While reading through the material below, copy each line that holds the word "Resume".

[[ Dataset entries open ]]

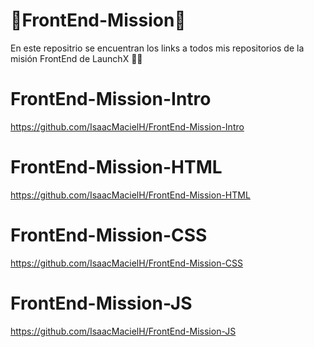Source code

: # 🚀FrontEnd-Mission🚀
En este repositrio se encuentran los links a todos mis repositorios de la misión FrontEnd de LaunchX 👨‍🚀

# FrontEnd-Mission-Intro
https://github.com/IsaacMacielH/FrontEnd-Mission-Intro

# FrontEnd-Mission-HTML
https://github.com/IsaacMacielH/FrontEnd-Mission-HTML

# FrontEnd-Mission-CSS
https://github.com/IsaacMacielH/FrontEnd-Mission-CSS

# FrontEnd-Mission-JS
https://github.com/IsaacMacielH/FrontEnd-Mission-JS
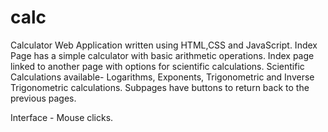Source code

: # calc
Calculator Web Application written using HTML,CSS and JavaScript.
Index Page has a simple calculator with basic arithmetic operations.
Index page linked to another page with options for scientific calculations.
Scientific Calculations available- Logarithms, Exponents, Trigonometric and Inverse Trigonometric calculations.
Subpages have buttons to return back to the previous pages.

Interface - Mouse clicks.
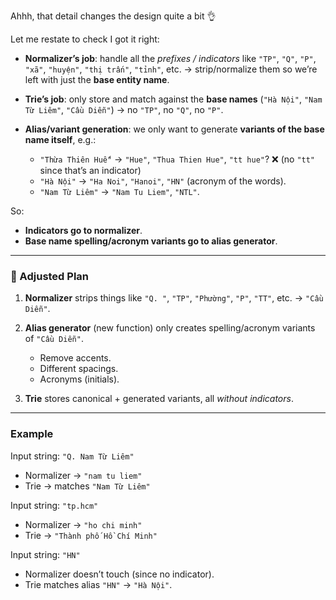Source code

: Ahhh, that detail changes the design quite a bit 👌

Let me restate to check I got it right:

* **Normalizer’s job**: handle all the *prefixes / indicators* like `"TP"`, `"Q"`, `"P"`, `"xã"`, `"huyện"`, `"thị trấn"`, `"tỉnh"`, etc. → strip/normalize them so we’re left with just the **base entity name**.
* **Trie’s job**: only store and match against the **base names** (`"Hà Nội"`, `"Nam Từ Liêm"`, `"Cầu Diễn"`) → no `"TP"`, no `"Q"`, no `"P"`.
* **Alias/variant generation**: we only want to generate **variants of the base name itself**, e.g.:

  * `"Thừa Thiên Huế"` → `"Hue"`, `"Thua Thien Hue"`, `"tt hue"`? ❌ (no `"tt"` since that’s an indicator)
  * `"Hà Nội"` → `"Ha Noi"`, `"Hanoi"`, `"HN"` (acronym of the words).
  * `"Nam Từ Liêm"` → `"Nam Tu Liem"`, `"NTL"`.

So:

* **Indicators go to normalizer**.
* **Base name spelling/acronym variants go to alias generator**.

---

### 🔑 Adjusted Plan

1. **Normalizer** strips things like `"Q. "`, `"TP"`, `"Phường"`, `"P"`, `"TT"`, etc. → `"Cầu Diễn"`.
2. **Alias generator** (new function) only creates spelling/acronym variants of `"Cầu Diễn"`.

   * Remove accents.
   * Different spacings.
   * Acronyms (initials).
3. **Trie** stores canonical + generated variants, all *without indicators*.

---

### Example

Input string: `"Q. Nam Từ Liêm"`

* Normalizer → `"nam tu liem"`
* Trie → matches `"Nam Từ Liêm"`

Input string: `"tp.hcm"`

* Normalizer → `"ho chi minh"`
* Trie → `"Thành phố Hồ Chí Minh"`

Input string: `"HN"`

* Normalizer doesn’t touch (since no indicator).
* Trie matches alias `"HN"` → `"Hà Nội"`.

[[ Dataset entries closed ]]
[[ Dataset entries open ]]

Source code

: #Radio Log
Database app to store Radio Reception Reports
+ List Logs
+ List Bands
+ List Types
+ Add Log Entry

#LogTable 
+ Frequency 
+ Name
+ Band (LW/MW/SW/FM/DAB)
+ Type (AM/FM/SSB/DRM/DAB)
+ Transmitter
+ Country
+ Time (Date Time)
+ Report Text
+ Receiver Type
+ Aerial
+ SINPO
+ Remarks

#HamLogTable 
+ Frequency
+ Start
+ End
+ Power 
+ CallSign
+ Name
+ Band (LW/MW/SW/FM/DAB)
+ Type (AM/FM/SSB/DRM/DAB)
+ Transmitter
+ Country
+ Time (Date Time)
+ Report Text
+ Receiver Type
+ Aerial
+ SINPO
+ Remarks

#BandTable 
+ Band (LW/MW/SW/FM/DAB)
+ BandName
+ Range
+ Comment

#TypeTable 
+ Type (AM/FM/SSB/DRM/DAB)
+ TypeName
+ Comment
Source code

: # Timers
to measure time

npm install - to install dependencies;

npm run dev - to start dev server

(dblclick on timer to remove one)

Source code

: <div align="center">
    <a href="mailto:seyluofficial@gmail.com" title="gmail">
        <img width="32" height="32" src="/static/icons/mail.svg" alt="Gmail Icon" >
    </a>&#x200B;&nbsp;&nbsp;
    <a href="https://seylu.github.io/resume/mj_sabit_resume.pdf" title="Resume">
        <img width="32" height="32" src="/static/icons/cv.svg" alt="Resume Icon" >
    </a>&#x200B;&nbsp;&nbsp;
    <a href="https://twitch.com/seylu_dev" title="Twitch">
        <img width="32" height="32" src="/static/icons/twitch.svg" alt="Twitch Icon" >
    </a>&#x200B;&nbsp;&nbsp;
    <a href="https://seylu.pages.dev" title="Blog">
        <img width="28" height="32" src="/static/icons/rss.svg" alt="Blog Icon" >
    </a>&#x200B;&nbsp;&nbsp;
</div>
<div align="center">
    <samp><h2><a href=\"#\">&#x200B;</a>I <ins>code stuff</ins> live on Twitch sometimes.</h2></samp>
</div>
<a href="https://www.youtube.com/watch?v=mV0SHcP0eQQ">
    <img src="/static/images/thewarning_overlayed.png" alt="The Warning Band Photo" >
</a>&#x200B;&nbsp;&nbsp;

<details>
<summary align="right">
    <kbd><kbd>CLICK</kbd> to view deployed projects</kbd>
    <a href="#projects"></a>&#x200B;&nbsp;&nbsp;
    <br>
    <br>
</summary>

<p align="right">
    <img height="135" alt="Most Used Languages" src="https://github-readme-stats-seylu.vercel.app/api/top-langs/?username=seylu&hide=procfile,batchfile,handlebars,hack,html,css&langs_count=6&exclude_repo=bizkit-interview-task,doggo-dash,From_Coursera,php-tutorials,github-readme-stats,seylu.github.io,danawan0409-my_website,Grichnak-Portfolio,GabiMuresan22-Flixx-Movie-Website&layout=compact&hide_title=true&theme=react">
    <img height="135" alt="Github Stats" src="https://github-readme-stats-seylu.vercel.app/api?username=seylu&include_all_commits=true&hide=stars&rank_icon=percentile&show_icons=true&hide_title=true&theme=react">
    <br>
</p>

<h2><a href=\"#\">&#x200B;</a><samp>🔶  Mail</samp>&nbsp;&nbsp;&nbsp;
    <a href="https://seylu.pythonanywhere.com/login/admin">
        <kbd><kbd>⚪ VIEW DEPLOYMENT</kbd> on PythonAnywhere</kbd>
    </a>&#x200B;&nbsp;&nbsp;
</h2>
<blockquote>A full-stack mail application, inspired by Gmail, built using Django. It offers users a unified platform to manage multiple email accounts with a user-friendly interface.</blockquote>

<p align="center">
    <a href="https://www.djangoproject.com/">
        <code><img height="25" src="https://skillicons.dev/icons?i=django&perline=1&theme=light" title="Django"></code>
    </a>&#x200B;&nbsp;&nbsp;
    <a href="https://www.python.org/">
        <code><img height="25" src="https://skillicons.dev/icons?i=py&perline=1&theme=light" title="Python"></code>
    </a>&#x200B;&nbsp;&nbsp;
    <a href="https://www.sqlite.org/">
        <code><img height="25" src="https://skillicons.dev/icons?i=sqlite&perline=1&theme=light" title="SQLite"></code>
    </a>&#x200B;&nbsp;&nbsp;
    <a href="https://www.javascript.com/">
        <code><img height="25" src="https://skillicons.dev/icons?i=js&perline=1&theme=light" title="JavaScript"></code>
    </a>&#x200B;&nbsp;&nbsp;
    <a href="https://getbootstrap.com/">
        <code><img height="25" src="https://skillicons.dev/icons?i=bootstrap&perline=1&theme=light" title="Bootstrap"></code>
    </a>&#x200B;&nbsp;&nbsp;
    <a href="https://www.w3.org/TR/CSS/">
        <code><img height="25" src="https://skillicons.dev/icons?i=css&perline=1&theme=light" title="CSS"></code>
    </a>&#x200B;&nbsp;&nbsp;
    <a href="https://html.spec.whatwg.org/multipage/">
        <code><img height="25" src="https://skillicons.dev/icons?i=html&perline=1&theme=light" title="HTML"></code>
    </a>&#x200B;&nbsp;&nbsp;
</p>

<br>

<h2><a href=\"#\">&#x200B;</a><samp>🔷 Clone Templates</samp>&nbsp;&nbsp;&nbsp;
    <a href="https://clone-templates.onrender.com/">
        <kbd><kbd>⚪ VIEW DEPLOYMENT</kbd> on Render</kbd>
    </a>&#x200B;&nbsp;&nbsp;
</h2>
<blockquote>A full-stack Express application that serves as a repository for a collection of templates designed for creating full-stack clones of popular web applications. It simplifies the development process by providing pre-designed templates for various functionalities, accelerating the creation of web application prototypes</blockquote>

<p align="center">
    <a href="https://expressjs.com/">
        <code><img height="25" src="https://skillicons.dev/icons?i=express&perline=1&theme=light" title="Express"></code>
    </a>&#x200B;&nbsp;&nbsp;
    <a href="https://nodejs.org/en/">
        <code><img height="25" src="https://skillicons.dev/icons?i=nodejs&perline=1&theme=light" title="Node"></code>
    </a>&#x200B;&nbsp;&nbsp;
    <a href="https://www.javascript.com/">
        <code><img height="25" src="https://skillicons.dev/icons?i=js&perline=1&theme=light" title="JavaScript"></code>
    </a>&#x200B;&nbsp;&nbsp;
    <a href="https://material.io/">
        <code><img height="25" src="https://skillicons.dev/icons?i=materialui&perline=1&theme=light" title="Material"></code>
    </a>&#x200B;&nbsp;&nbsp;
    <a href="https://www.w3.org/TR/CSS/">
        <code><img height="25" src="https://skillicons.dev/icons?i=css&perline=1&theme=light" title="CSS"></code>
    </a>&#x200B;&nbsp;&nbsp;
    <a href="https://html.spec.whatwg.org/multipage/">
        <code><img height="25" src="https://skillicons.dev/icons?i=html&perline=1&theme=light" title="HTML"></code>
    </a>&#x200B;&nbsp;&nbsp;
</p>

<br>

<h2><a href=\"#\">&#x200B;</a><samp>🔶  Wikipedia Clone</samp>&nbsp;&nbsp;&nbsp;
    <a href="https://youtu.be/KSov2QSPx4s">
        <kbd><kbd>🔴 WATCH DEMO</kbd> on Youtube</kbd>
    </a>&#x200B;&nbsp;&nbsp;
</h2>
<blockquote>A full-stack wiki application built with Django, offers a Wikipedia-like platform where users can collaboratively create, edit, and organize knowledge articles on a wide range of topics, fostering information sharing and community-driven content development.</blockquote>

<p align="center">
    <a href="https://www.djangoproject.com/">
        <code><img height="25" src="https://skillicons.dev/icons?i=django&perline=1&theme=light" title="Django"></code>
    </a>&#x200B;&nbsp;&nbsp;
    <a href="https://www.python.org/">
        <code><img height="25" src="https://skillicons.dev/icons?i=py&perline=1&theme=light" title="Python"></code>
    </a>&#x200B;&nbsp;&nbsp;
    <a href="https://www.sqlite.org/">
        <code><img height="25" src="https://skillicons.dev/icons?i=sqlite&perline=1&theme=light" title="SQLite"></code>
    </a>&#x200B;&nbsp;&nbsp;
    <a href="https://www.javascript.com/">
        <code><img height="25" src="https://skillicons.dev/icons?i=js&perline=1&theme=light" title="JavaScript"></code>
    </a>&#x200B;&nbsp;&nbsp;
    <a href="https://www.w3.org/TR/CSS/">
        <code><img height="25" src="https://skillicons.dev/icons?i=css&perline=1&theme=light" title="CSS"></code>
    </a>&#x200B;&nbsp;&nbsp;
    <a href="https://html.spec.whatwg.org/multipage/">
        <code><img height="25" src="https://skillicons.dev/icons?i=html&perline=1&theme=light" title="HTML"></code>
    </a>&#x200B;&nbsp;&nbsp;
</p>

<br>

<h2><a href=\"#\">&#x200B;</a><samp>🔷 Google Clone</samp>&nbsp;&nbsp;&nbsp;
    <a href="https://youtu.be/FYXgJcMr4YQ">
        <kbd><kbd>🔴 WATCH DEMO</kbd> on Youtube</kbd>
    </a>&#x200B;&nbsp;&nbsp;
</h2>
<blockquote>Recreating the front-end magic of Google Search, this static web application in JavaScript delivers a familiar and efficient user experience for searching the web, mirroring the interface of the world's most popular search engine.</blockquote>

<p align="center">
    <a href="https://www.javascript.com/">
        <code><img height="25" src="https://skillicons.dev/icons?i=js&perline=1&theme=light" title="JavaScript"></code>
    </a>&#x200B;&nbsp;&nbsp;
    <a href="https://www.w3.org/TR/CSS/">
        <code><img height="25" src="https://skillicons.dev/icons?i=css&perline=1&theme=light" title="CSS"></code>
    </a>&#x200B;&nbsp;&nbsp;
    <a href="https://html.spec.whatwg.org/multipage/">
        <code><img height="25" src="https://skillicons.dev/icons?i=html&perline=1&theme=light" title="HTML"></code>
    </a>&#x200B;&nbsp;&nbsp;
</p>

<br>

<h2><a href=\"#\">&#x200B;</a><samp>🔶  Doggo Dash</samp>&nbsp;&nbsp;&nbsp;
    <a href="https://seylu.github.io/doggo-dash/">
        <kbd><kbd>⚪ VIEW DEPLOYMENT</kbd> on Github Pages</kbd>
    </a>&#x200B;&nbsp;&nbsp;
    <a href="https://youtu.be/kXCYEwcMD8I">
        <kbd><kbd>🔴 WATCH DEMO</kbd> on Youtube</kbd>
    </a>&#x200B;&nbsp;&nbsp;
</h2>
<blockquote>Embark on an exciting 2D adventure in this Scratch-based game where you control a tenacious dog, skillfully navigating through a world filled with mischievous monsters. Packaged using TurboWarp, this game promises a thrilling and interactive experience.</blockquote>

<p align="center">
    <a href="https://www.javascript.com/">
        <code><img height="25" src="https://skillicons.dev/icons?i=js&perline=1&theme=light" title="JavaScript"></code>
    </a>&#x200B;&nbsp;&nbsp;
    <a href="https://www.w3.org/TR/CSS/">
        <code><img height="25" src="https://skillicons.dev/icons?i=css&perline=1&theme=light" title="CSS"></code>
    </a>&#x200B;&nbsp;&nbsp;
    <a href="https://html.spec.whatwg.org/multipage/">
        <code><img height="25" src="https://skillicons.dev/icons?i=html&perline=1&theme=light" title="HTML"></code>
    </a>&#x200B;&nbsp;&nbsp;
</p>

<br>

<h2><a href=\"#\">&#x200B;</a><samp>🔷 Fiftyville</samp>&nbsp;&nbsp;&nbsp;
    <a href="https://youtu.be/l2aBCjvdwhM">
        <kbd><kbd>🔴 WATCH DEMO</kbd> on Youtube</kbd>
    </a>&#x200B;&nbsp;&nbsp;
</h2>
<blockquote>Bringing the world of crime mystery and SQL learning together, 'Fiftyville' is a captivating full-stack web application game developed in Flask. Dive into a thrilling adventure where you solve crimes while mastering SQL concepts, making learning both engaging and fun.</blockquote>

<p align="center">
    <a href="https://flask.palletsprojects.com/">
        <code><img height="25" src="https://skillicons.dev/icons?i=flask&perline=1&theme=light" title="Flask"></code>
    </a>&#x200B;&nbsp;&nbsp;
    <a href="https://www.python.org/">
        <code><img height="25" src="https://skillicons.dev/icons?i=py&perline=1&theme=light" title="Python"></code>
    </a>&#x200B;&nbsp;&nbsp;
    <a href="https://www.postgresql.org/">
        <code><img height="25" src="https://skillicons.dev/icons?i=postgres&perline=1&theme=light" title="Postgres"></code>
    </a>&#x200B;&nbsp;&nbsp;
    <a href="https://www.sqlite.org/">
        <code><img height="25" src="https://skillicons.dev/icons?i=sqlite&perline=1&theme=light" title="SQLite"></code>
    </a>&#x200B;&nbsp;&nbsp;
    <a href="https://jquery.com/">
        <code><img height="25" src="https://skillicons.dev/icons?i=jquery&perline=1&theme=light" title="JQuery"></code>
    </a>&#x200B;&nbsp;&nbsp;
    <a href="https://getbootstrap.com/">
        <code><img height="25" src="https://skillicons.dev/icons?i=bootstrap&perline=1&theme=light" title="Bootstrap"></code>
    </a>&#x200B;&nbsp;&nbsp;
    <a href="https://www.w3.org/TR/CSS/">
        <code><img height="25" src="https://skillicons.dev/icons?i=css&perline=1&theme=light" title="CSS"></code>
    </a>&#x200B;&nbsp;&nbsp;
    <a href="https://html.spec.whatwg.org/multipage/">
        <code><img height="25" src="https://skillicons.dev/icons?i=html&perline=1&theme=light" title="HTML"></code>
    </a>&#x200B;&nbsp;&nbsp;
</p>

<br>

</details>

[[ Dataset entries closed ]]

Task solution
    <a href="https://seylu.github.io/resume/mj_sabit_resume.pdf" title="Resume">
        <img width="32" height="32" src="/static/icons/cv.svg" alt="Resume Icon" >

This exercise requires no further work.